We are running the latest version of Jitsi, relay all tcp and udp trafik via TURN. The setup works great with Edge, Chrome, Safari… but Firefox appears to have problem getting the ICE trickle to work.
Entering the meeting works, but no video or sound = no active webRTC channel.
The browser console does not throw any error messages in regards to this, webrtc dev tool shows no stable ICE connection.
JVB 2022-10-17 11:29:56.666 SEVERE: [2183] [confId=1234567890 conf_name=test123@muc.meet.jitsi epId=12345678 stats_id=ABCDE-FGH] DtlsServer.accept#52: Error during DTLS connection: org.bouncycastle.tls.TlsTimeoutException: Handshake timed out
JVB 2022-10-17 11:29:56.666 SEVERE: [2183] [confId=1234567890 conf_name=test123@muc.meet.jitsi epId=12345678 stats_id=ABCDE-FGH] DtlsTransport.startDtlsHandshake#110: Error during DTLS negotiation, closing this transport manager
org.bouncycastle.tls.TlsTimeoutException: Handshake timed out
at org.bouncycastle.tls.DTLSReliableHandshake.receiveMessage(Unknown Source)
at org.bouncycastle.tls.DTLSServerProtocol.serverHandshake(Unknown Source)
at org.bouncycastle.tls.DTLSServerProtocol.accept(Unknown Source)
at org.bouncycastle.tls.DTLSServerProtocol.accept(Unknown Source)
at org.jitsi.nlj.dtls.DtlsServer.accept(DtlsServer.kt:45)
at org.jitsi.nlj.dtls.DtlsServer.start(DtlsServer.kt:41)
at org.jitsi.nlj.dtls.DtlsStack.start(DtlsStack.kt:150)
at org.jitsi.videobridge.transport.dtls.DtlsTransport.startDtlsHandshake(DtlsTransport.kt:107)
at java.base/java.util.concurrent.ThreadPoolExecutor.runWorker(ThreadPoolExecutor.java:1128)
at java.base/java.util.concurrent.ThreadPoolExecutor$Worker.run(ThreadPoolExecutor.java:628)
at java.base/java.lang.Thread.run(Thread.java:829)
Is Chrome, Safari and Edge working fine?
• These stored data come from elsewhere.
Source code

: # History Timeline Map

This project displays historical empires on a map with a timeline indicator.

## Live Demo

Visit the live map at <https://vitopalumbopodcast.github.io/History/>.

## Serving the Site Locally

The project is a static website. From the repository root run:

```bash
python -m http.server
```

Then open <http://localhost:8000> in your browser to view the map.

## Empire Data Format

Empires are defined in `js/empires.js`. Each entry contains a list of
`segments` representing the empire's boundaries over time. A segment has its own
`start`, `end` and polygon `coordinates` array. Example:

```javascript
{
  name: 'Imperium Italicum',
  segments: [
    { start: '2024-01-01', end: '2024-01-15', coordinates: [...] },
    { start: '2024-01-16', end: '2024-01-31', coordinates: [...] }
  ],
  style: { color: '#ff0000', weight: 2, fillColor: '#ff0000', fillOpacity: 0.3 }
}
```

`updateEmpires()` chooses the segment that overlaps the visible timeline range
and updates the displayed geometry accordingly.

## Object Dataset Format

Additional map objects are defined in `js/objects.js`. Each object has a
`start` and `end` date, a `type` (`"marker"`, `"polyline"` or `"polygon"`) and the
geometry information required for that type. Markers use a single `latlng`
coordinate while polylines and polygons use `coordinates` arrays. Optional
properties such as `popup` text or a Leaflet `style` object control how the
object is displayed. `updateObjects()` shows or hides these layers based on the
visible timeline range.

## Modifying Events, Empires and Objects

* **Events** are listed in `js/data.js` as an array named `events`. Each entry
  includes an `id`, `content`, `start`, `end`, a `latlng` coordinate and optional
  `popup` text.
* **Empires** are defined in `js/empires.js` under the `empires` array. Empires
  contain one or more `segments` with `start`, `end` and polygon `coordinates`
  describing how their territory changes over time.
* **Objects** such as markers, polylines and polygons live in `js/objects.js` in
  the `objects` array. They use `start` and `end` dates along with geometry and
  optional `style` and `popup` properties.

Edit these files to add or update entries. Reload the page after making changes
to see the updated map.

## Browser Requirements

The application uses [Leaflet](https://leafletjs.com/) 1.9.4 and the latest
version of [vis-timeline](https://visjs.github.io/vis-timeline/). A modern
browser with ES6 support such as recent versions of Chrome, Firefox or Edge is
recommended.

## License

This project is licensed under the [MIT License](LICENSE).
Do you allow VP8 codec?
If yes, it could be due to that Firefox is more picky on the IP adresses ICE picks up on the way. In the Jitsi GUI, check the remote and local IP adress being presented
Are they what you expect? If no, this could be the issue. Also, have a look in the browser console for any errors
I am also seeing this behaviour from Firefox (107.0.1). When connecting trough TURN (TCP) there is no video or audio. It works every time in Chrome.
With Firefox it works maybe 1 out of 10 attempts, often the first attempt after a server restart.
The WebRTC stats image above is very similar to what I’m seeing.
We managed to fix this issue, needed to add bellow to jvb.conf
ice {
advertise-private-candidates = false
}
also we needed to add public IP to coturn- before fix it was running on private IP behind Load Balancer, and add public IP addresses to JVBs - before fix it was working on private adresses. Looks like this is needed on firefox for some reason - or maybe someone have idea how to run again on private addreses.
Changing advertise-private-candidates = false did not resolve the issue for us.
We are running Jitsi (docker) on machine with a private IP. The firewall with public IP forwards all relevant ports to the Jitsi server.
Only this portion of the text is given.